Avec Tweet Runner, je voulais tenter de représenter l’évolution d’une relation sur twitter (entre vous et l’un de vos followers (ami)) en utilisant l’esthétique et les codes propre aux jeux vidéos. Je suis fasciné par la possibilité de pouvoir utiliser les flux d’informations tel un robinet qui va donner naissance à de la musique, des images, ou pourquoi pas à des éléments d’un niveau de jeu vidéo. Montrer l’évolution d’une relation dans le temps tient à la fois du storytelling, mais aussi à des détail insignifiants qui vont donner un ton, une ambiance. On avance ainsi dans le jeu un peu comme dans la vie (voir à ce propos, Passage, de Jason Rohrer ), en se remémorant parfois certains détails et en en occultant d’autres…
Les « infographics » habituellement utilisé pour donner un aperçu très clair sur une grande masse d’informations me semblent toujours un peu ennuyeux et beaucoup trop précis. Vouloir tout quantifier, mettre sous forme de chiffres et de graphiques, voilà des fantasmes de statisticiens retors qui me font un peu froid dans le dos et qui ne permettent pas d’évoquer des sujets purement intimes et subjectif. Si je repense à ma relation avec X. ou Y., je n’ai pas envie qu’on m’évoque une masse de chiffre idiots (« vous avez eu 23 discussions sur avec X. à propos de la météo , vous avez oublié 4 fois de répondre aux messages de Y. »). Je trouve l’idée du lifelogging vraiment flippante si elle consiste juste à calquer des chiffres, des pourcentages, et des jauges sur les différents élèments de ma vie quotidienne.
Utiliser l’esthétique des vieux jeux vidéo est un moyen commode d’humaniser cette soupe, car cela renvoi à un vécu, des souvenirs (et beaucoup de nostalgie), un imaginaire (un peu comme avec le cinéma).
Je suis également assez curieux, mais aussi critique à propos des théories et autres tentatives qui émergent actuellement dans le design d’interface / applications et qui tendent à s’inspirer des mécaniques du jeux vidéo (cf. the fun theory, the Nethernet, Ribbon Hero, ou bien encore les idées de Johnny Holland ).

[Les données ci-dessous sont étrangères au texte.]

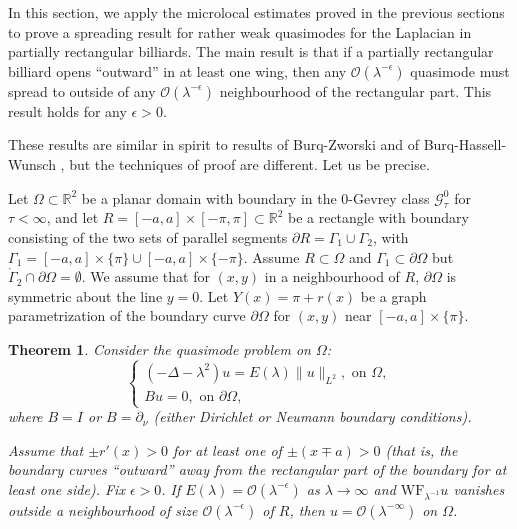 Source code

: \documentclass[twoside, final]{amsart}
\newtheorem{theorem}{Theorem}
\theoremstyle{definition}
\numberwithin{equation}{section}
\begin{document}
In this section, we apply the microlocal estimates proved in the
previous sections to prove a spreading result for rather weak quasimodes for the
Laplacian in partially rectangular billiards.  The main result is that
if a partially rectangular billiard opens ``outward'' in at least one
wing, then any ${{\mathcal O}}( \lambda^{-\epsilon})$ quasimode must spread to
outside of any ${{\mathcal O}}(\lambda^{-\epsilon})$ neighbourhood of the
rectangular part.  This result holds for any $\epsilon>0$.

These results are similar in
spirit to results of Burq-Zworski \cite{BuZw-bb} and of Burq-Hassell-Wunsch
\cite{BHW-spread}, but the techniques of proof
are different.  
Let us be precise.  

Let $\Omega \subset {{\mathbb R}}^2$ be a planar domain with boundary in the
0-Gevrey class ${\mathcal{G}}^0_\tau$ for $\tau < \infty$, and let $R = [-a,a]
\times [-\pi, \pi] \subset {{\mathbb R}}^2$ be a rectangle with boundary
consisting of the two sets of parallel segments ${\partial} R = \Gamma_1 \cup
\Gamma_2$, with $\Gamma_1 = [-a,a] \times \{ \pi \} \cup [-a,a] \times
\{ - \pi \}$.  Assume $R \subset \Omega$ and $\Gamma_1 \subset {\partial}
\Omega$ but $\mathring{\Gamma}_2 \cap {\partial} \Omega = \emptyset$.  We assume that for $(x, y)$ in a neighbourhood of $R$, ${\partial}
\Omega$ is symmetric about the line $y = 0$.  Let $Y(x) = \pi + r(x)$ be a graph parametrization of the boundary curve ${\partial} \Omega$ for
$(x,y)$ near $[-a,a] \times \{ \pi \}$.

\begin{theorem}
\label{T:billiards}
Consider the quasimode problem on $\Omega$:
\[
\begin{cases}
(-\Delta - \lambda^2) u = E(\lambda) \| u \|_{L^2}, \text{ on }
\Omega, \\
B u = 0, \text{ on } {\partial} \Omega,
\end{cases}
\]
where $B = I$ or $B = {\partial}_\nu$ (either Dirichlet or Neumann boundary
conditions).

Assume that $\pm r'(x)>0$ for at least one of $\pm (x \mp a) >0$ (that is, the
boundary curves ``outward'' away from the rectangular part of the
boundary for at least one side).  Fix $\epsilon>0$.  If $E(\lambda) = {{\mathcal O}}(\lambda^{-\epsilon})$ as $\lambda \to \infty$ and ${\mathrm{WF}}_{\lambda^{-1}}
u$ vanishes outside a neighbourhood of size
${{\mathcal O}}(\lambda^{-\epsilon})$ of $R$, then $u = {{\mathcal O}}(\lambda^{-\infty})$ on
$\Omega$.

\end{theorem}
\end{document}
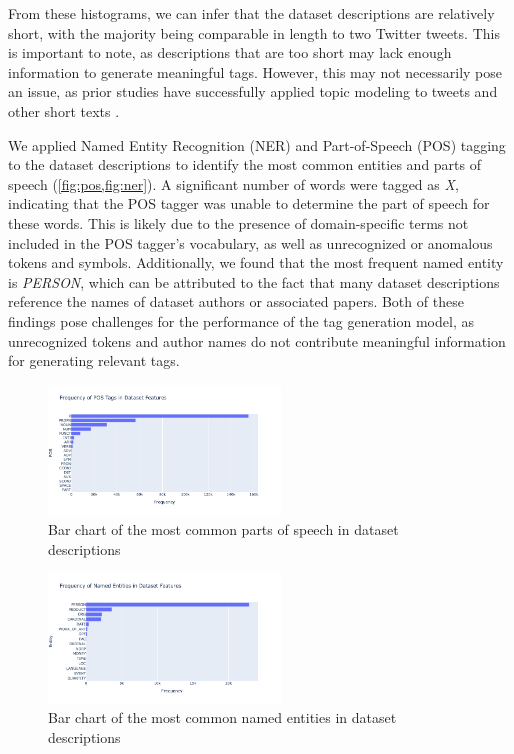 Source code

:From these histograms, we can infer that the dataset descriptions are relatively short, with the majority being comparable in length to two Twitter tweets. This is important to note, as descriptions that are too short may lack enough information to generate meaningful tags. However, this may not necessarily pose an issue, as prior studies have successfully applied topic modeling to tweets and other short texts \cite{cataldi_emerging_2010, churchill_percolation-based_2020, curiskis_evaluation_2020, kasiviswanathan_emerging_2011, paul_discovering_2014, yin_dirichlet_2014}.

We applied Named Entity Recognition (NER) and Part-of-Speech (POS) tagging to the dataset descriptions to identify the most common entities and parts of speech (\cref{fig:pos,fig:ner}). A significant number of words were tagged as \textit{X}, indicating that the POS tagger was unable to determine the part of speech for these words. This is likely due to the presence of domain-specific terms not included in the POS tagger's vocabulary, as well as unrecognized or anomalous tokens and symbols. Additionally, we found that the most frequent named entity is \textit{PERSON}, which can be attributed to the fact that many dataset descriptions reference the names of dataset authors or associated papers. Both of these findings pose challenges for the performance of the tag generation model, as unrecognized tokens and author names do not contribute meaningful information for generating relevant tags.

\begin{figure}[h]
    \centering
    \includegraphics[width=0.55\textwidth]{figures/pos.png}
    \caption{Bar chart of the most common parts of speech in dataset descriptions}
    \label{fig:pos}
\end{figure}

\begin{figure}[h]
    \centering
    \includegraphics[width=0.55\textwidth]{figures/ner.png}
    \caption{Bar chart of the most common named entities in dataset descriptions}
    \label{fig:ner}
\end{figure}

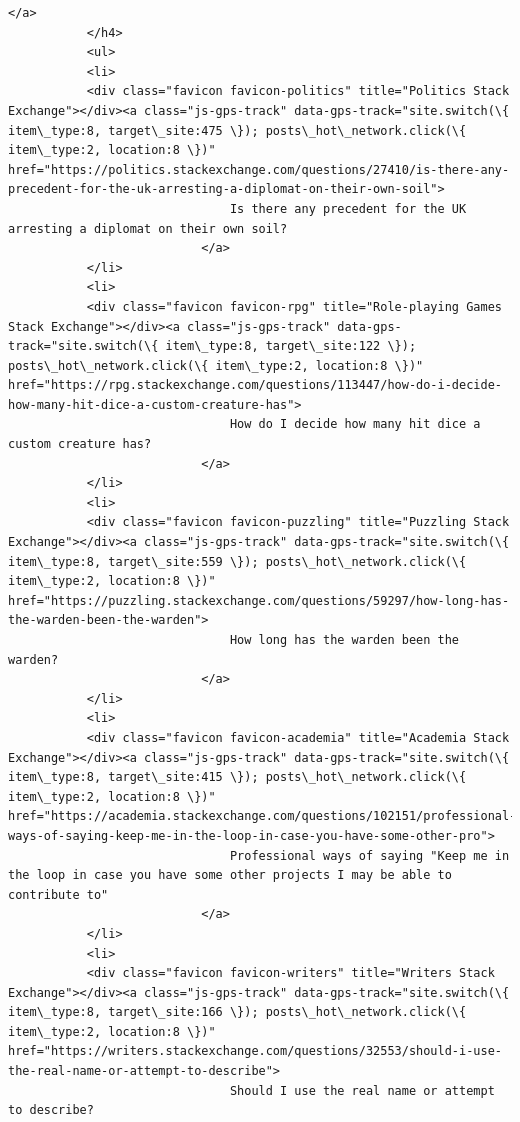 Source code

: \documentclass[11pt]{article}
\begin{document}
\begin{Verbatim}[commandchars=\\\{\}]
                   </a>
           </h4>
           <ul>
           <li>
           <div class="favicon favicon-politics" title="Politics Stack Exchange"></div><a class="js-gps-track" data-gps-track="site.switch(\{ item\_type:8, target\_site:475 \}); posts\_hot\_network.click(\{ item\_type:2, location:8 \})" href="https://politics.stackexchange.com/questions/27410/is-there-any-precedent-for-the-uk-arresting-a-diplomat-on-their-own-soil">
                               Is there any precedent for the UK arresting a diplomat on their own soil?
                           </a>
           </li>
           <li>
           <div class="favicon favicon-rpg" title="Role-playing Games Stack Exchange"></div><a class="js-gps-track" data-gps-track="site.switch(\{ item\_type:8, target\_site:122 \}); posts\_hot\_network.click(\{ item\_type:2, location:8 \})" href="https://rpg.stackexchange.com/questions/113447/how-do-i-decide-how-many-hit-dice-a-custom-creature-has">
                               How do I decide how many hit dice a custom creature has?
                           </a>
           </li>
           <li>
           <div class="favicon favicon-puzzling" title="Puzzling Stack Exchange"></div><a class="js-gps-track" data-gps-track="site.switch(\{ item\_type:8, target\_site:559 \}); posts\_hot\_network.click(\{ item\_type:2, location:8 \})" href="https://puzzling.stackexchange.com/questions/59297/how-long-has-the-warden-been-the-warden">
                               How long has the warden been the warden?
                           </a>
           </li>
           <li>
           <div class="favicon favicon-academia" title="Academia Stack Exchange"></div><a class="js-gps-track" data-gps-track="site.switch(\{ item\_type:8, target\_site:415 \}); posts\_hot\_network.click(\{ item\_type:2, location:8 \})" href="https://academia.stackexchange.com/questions/102151/professional-ways-of-saying-keep-me-in-the-loop-in-case-you-have-some-other-pro">
                               Professional ways of saying "Keep me in the loop in case you have some other projects I may be able to contribute to"
                           </a>
           </li>
           <li>
           <div class="favicon favicon-writers" title="Writers Stack Exchange"></div><a class="js-gps-track" data-gps-track="site.switch(\{ item\_type:8, target\_site:166 \}); posts\_hot\_network.click(\{ item\_type:2, location:8 \})" href="https://writers.stackexchange.com/questions/32553/should-i-use-the-real-name-or-attempt-to-describe">
                               Should I use the real name or attempt to describe?

\end{Verbatim}
\end{document}
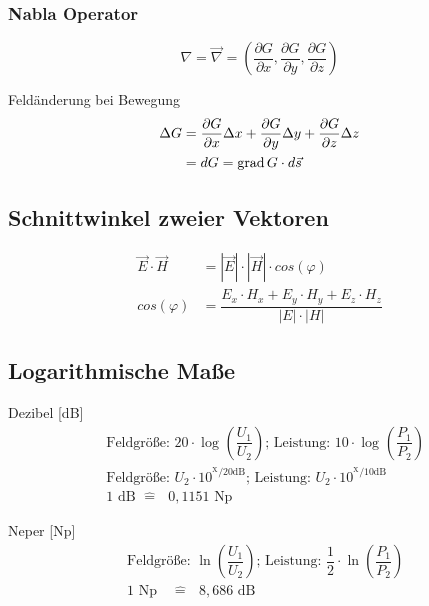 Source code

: \subsubsection*{Nabla Operator}
\[
    \nabla = \vec{\nabla} = \left( \dfrac{\partial G}{\partial x},
    \dfrac{\partial G}{\partial y}, \dfrac{\partial G}{\partial z} \right)
\]

Feldänderung bei Bewegung
\begin{align*}
    \Delta G & = \dfrac{\partial G}{\partial x} \Delta x + \dfrac{\partial G}{\partial y} \Delta y + \dfrac{\partial G}{\partial z} \Delta z \\
             & = dG = \operatorname{grad} G \cdot d \vec{s}
\end{align*}

\subsection{Schnittwinkel zweier Vektoren}
\begin{align*}
    \vec{E} \cdot \vec{H} & = |\vec{E}| \cdot |\vec{H}| \cdot cos(\varphi)                         \\
    cos(\varphi)          & = \dfrac{E_x \cdot H_x + E_y \cdot H_y + E_z \cdot H_z}{|E| \cdot |H|}
\end{align*}

\subsection{Logarithmische Maße}
\begin{description}
    \item Dezibel [dB]
          \begin{align*}
            & \text{Feldgrö{\ss}e: } 20 \cdot \log_{} \left( \dfrac{U_1}{U_2}\right) \text{; }
            \text{Leistung: } 10 \cdot \log_{} \left( \dfrac{P_1}{P_2}\right)\\
            & \text{Feldgrö{\ss}e: } U_2 \cdot 10^{^\text{X}/\text{20dB}}\text{; }
              \text{Leistung: } U_2 \cdot  10^{^\text{X}/\text{10dB}}\\
            & 1 \text{ dB } \hat{=} \text{ } 0,1151 \text{ Np}
          \end{align*}

    \item Neper [Np]
          \begin{align*}
            & \text{Feldgrö{\ss}e: } \ln \left(\dfrac{U_1}{U_2}\right) \text{; }                                                                            
             \text{Leistung: } \dfrac{1}{2} \cdot \ln \left(\dfrac{P_1}{P_2}\right)\\
            &1 \text{ Np } \text{ } \hat{=} \text{ } 8,686 \text{ dB} %
          \end{align*}
\end{description}

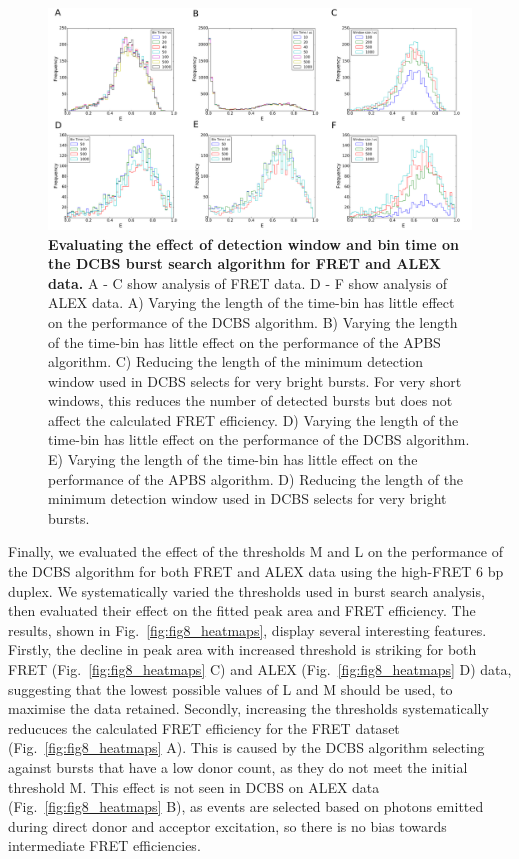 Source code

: \begin{figure}[!ht]
   \begin{center}
      \includegraphics*[clip=true, width=6in]{pyFRET/window_effect.pdf}
      \caption{{\bf Evaluating the effect of detection window and bin time on the DCBS burst search algorithm for FRET and ALEX data.} A - C show analysis of FRET data. D - F show analysis of ALEX data. A) Varying the length of the time-bin has little effect on the performance of the DCBS algorithm. B) Varying the length of the time-bin has little effect on the performance of the APBS algorithm. C) Reducing the length of the minimum detection window used in DCBS selects for very bright bursts. For very short windows, this reduces the number of detected bursts but does not affect the calculated FRET efficiency. D) Varying the length of the time-bin has little effect on the performance of the DCBS algorithm. E) Varying the length of the time-bin has little effect on the performance of the APBS algorithm. D) Reducing the length of the minimum detection window used in DCBS selects for very bright bursts.}
      \label{fig:fig7_binning}
   \end{center}
\end{figure}

Finally, we evaluated the effect of the thresholds M and L on the performance of the DCBS algorithm for both FRET and ALEX data using the high-FRET 6 bp duplex. We systematically varied the thresholds used in burst search analysis, then evaluated their effect on the fitted peak area and FRET efficiency. The results, shown in Fig.~\ref{fig:fig8_heatmaps}, display several interesting features. Firstly, the decline in peak area with increased threshold is striking for both FRET (Fig.~\ref{fig:fig8_heatmaps} C) and ALEX (Fig.~\ref{fig:fig8_heatmaps} D) data, suggesting that the lowest possible values of L and M should be used, to maximise the data retained. Secondly, increasing the thresholds systematically reducuces the calculated FRET efficiency for the FRET dataset (Fig.~\ref{fig:fig8_heatmaps} A). This is caused by the DCBS algorithm selecting against bursts that have a low donor count, as they do not meet the initial threshold M. This effect is not seen in DCBS on ALEX data (Fig.~\ref{fig:fig8_heatmaps} B), as events are selected based on photons emitted during direct donor and acceptor excitation, so there is no bias towards intermediate FRET efficiencies.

On parle ainsi beaucoup en ce moment de cette fameuse gamification, (ou plutôt, de nombreuses personnes reprennent ces termes à la mode sans connaître leur signification précise, cela fonctionne aussi avec la réalité augmenté, les serious games , qui sont de la chair à consultants et qui permettent de briller à peu de frais dans les diners mondain). La gamification/ ludification consiste à reprendre le système des achievements, principe introduit par microsoft sur la xbox, et aujourd’hui massivement utilisé dans de nombreux jeux. Les achievements, ce sont des objectifs à atteindre, qui allongent artificiellement la durée de vie du jeu et augmente ses possibilités d’être rejouées. L’achievement est un peu l’équivalent de la pratique du scoring /high score (compétition pour obtenir le meilleur score ) qui était courante dans les jeux d’arcades des années 80 (si le joueur rejoue plusieurs fois au même jeu, il dépensera plus de sous, pour la plus grande joie du cafetier ) et qui a aujourd’hui totalement disparue. Vouloir introduire le système d’achievment dans des applications professionnelles ou des réseaux sociaux (voir Foursquare et sa ribambelle de clones ) est une idée louable, mais raté d’avance. Car ce qui fait l’intérêt d’un jeu vidéo, ce n’est pas les récompenses que l’on obtient (score ou médailles), qui sont des gadgets annexes, mais bel et bien le plaisir de jouer et de progresser. L’achievment n’est pas une fin en soi, ni même un moyen, c’est juste un gadget ennuyeux. Enfin, je crois que ce qui fait l’essence même des jeux et leur beauté, c’est leur inutilité.
La gamification.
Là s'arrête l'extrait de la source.